====== Data listing ======

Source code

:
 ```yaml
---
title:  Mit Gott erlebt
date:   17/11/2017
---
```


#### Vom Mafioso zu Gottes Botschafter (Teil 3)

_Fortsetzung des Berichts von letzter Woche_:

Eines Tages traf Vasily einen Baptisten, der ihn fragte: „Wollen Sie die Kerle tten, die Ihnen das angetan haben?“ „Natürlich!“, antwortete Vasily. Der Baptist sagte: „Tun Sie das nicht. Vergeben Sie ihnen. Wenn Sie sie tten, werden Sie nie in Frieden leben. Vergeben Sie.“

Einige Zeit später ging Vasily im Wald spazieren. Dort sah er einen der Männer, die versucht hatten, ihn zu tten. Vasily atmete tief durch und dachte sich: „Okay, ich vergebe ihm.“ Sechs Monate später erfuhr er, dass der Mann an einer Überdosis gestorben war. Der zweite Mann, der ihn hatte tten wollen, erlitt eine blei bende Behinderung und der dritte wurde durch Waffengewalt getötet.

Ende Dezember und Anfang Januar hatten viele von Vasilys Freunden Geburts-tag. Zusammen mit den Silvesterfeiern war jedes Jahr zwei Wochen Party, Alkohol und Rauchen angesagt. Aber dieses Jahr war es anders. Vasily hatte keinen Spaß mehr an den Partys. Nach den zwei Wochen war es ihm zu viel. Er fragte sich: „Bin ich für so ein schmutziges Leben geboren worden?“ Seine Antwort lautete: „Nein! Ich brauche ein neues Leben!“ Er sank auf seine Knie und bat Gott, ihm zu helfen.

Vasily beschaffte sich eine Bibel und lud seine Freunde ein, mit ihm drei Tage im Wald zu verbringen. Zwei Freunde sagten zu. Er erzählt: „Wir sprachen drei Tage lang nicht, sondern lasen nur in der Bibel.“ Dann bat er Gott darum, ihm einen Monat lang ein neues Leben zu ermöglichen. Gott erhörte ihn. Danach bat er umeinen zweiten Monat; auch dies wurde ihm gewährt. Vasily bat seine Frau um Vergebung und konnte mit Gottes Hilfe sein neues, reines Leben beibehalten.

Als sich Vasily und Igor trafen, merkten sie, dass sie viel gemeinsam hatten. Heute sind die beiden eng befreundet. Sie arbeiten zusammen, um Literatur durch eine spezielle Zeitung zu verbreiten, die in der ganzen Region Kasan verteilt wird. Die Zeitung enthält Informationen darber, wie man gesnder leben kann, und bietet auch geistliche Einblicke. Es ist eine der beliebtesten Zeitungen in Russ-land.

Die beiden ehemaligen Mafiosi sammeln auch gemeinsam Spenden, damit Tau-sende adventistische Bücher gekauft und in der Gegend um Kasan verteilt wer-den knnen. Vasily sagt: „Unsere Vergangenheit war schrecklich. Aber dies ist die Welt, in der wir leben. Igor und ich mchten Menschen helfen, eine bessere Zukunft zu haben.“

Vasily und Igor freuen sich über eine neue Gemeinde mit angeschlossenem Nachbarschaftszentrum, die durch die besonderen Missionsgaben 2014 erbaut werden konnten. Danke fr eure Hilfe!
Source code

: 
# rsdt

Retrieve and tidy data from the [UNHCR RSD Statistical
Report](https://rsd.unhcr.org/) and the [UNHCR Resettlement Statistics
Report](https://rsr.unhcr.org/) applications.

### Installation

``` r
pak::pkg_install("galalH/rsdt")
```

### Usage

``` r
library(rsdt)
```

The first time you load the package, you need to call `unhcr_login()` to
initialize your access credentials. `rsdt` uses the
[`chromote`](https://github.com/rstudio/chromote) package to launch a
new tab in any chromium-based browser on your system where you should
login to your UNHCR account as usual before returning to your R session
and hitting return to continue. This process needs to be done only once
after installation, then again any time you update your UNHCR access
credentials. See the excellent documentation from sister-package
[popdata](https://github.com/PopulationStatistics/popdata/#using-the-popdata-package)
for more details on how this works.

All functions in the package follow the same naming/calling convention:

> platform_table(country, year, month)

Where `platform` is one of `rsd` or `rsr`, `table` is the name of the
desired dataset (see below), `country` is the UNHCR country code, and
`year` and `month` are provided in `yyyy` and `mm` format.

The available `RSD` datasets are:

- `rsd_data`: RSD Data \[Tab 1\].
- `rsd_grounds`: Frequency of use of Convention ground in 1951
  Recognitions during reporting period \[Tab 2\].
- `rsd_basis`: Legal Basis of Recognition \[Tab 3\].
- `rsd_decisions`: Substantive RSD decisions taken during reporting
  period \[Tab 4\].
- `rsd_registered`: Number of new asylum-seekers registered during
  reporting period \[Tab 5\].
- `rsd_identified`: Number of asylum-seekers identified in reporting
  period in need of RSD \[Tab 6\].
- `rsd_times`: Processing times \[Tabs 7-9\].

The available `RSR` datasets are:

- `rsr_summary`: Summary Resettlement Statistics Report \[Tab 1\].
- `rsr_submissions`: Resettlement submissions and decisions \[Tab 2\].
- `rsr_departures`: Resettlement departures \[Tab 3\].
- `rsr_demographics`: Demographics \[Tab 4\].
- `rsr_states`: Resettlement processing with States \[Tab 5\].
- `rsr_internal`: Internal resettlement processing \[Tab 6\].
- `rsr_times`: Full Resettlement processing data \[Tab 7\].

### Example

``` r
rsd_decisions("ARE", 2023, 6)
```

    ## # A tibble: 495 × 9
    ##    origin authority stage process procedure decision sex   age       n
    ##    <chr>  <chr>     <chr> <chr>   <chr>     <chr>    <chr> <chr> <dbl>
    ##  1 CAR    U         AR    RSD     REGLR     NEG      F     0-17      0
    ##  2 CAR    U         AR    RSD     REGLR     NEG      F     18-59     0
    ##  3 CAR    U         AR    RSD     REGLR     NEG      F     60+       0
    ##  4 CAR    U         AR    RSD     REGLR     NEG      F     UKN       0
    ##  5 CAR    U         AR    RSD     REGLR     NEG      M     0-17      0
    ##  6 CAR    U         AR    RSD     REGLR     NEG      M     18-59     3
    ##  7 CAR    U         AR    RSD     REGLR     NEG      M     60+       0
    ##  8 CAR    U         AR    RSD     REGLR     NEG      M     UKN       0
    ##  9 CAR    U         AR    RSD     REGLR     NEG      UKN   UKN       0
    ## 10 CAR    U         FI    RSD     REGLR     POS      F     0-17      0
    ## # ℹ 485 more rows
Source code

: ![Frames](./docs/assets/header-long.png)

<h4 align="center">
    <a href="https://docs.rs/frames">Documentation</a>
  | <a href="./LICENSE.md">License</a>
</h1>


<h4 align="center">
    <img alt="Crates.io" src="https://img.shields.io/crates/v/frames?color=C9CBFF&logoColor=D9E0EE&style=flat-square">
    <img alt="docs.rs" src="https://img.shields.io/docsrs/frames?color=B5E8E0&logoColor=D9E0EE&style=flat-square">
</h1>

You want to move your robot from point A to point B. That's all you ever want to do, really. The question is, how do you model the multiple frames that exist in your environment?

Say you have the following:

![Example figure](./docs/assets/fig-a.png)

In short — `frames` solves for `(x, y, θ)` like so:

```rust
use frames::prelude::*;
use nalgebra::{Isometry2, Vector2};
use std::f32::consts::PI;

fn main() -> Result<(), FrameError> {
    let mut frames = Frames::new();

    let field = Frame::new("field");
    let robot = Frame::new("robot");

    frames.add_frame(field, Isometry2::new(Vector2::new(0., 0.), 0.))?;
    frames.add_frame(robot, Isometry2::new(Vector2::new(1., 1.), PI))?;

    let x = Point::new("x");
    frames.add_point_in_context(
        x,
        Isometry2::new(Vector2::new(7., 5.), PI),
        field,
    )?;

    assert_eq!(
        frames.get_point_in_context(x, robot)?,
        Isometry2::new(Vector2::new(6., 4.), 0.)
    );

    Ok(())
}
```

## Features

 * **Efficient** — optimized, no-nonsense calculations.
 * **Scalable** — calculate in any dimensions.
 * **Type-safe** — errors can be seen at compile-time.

======
====== Data listing ======

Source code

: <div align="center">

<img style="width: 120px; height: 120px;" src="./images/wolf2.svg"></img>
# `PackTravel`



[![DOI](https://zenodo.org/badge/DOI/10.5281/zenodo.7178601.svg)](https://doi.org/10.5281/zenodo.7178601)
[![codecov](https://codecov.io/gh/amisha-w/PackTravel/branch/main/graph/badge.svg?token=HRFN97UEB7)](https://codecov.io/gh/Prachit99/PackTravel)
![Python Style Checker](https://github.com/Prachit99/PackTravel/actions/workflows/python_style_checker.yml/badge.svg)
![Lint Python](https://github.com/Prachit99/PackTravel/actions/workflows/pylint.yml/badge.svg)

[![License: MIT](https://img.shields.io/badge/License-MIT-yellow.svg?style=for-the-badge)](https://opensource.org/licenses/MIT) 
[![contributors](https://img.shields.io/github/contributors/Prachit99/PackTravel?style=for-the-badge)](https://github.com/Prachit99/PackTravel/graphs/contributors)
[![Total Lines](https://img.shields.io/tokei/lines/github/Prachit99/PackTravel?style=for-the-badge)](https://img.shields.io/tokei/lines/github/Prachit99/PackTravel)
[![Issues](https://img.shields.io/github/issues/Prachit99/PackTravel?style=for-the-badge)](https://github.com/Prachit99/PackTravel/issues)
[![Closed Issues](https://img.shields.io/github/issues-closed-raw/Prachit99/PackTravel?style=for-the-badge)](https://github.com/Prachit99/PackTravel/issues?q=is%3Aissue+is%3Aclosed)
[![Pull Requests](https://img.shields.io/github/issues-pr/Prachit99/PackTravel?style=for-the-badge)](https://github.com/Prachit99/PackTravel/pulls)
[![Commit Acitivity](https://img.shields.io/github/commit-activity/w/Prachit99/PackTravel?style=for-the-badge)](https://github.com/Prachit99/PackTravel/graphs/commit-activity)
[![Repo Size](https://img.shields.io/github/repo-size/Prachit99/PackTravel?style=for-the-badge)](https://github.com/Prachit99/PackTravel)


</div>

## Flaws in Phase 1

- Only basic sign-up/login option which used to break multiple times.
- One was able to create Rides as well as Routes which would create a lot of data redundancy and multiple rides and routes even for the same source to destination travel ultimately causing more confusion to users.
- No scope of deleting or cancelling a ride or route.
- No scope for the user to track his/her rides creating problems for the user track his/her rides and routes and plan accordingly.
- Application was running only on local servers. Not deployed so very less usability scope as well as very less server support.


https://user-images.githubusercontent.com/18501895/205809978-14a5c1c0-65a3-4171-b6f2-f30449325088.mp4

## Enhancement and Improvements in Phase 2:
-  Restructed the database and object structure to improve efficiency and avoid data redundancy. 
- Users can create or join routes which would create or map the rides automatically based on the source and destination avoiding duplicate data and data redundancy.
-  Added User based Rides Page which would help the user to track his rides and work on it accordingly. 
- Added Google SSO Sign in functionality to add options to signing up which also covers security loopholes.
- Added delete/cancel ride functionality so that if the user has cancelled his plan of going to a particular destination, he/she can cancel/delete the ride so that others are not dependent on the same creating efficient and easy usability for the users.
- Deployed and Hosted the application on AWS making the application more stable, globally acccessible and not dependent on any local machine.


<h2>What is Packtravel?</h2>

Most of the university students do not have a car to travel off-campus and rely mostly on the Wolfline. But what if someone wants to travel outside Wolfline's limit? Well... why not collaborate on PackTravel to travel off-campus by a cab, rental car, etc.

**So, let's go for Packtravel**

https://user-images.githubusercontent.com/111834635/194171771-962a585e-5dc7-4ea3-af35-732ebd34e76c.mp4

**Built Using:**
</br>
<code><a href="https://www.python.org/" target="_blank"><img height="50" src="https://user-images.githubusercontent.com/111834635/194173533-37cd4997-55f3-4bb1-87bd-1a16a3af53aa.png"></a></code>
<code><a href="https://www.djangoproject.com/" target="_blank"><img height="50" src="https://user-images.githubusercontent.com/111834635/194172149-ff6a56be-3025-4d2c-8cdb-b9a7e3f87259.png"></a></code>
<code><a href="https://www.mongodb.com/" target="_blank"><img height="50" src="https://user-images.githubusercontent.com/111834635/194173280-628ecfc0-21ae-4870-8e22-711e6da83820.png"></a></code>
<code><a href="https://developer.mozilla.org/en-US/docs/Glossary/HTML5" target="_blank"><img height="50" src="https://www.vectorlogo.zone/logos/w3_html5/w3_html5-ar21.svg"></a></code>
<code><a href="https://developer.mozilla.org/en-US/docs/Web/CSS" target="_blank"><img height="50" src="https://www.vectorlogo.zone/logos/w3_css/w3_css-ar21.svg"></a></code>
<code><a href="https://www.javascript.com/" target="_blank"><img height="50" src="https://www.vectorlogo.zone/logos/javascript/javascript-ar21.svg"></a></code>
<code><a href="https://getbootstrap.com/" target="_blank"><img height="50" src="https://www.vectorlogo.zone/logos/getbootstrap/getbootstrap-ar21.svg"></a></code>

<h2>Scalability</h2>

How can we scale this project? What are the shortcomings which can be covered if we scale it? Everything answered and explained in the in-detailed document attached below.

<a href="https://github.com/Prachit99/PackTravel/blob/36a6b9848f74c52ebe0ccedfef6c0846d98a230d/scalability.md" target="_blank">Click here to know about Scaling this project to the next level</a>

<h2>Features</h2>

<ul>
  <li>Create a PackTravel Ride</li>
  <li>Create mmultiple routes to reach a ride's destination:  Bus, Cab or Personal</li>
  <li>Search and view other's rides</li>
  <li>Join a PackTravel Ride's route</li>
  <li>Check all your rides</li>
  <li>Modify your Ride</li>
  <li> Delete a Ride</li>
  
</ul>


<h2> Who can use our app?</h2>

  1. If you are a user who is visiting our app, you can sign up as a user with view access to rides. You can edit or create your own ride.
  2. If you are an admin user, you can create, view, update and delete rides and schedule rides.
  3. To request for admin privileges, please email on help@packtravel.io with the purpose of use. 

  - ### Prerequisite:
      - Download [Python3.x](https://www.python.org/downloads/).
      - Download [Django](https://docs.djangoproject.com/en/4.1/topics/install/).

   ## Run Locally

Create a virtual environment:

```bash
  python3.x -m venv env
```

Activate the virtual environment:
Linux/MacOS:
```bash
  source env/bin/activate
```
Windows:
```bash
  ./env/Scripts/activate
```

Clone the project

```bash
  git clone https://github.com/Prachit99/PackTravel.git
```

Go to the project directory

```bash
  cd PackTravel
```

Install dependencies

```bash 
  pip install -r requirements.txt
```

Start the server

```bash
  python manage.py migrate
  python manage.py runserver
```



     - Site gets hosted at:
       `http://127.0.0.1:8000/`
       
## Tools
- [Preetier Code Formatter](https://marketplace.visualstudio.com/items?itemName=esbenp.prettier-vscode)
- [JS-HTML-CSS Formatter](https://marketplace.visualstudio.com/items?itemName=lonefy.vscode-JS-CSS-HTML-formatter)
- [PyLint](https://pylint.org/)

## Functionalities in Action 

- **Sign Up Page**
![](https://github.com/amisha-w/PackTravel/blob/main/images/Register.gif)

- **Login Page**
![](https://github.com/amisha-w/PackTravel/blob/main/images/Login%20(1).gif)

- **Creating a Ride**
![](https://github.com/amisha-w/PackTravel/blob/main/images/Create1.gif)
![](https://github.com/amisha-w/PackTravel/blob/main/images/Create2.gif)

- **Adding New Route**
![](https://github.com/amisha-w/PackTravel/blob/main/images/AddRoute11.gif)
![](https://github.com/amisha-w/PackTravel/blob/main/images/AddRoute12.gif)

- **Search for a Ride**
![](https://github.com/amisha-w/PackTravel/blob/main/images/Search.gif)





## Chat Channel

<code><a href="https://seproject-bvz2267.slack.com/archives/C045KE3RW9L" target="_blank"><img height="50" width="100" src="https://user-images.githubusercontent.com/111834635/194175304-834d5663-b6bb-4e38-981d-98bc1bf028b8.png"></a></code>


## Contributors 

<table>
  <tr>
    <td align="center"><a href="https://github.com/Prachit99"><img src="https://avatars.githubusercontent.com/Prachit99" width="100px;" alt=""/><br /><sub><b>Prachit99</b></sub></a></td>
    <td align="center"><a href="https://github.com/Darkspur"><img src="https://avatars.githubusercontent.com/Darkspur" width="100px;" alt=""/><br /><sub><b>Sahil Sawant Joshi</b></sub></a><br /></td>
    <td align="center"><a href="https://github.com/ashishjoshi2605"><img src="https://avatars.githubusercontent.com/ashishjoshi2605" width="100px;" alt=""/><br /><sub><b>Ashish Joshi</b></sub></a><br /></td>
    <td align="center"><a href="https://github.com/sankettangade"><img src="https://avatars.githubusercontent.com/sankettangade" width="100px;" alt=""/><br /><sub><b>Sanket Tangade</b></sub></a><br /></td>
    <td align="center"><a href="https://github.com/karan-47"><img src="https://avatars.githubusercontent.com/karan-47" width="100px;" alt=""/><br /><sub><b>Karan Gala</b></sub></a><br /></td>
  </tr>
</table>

======
====== Data listing ======

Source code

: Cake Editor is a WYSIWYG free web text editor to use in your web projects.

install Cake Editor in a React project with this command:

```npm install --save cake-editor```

======

__Exercise instructions__
In the listing above, start at the line with "- Application was", go on through the line with "- Added delete/cancel", and copy each of those lines exactly; leave out all the rest.

__Reply to the task__
- Application was running only on local servers. Not deployed so very less usability scope as well as very less server support.


https://user-images.githubusercontent.com/18501895/205809978-14a5c1c0-65a3-4171-b6f2-f30449325088.mp4

## Enhancement and Improvements in Phase 2:
-  Restructed the database and object structure to improve efficiency and avoid data redundancy. 
- Users can create or join routes which would create or map the rides automatically based on the source and destination avoiding duplicate data and data redundancy.
-  Added User based Rides Page which would help the user to track his rides and work on it accordingly. 
- Added Google SSO Sign in functionality to add options to signing up which also covers security loopholes.
- Added delete/cancel ride functionality so that if the user has cancelled his plan of going to a particular destination, he/she can cancel/delete the ride so that others are not dependent on the same creating efficient and easy usability for the users.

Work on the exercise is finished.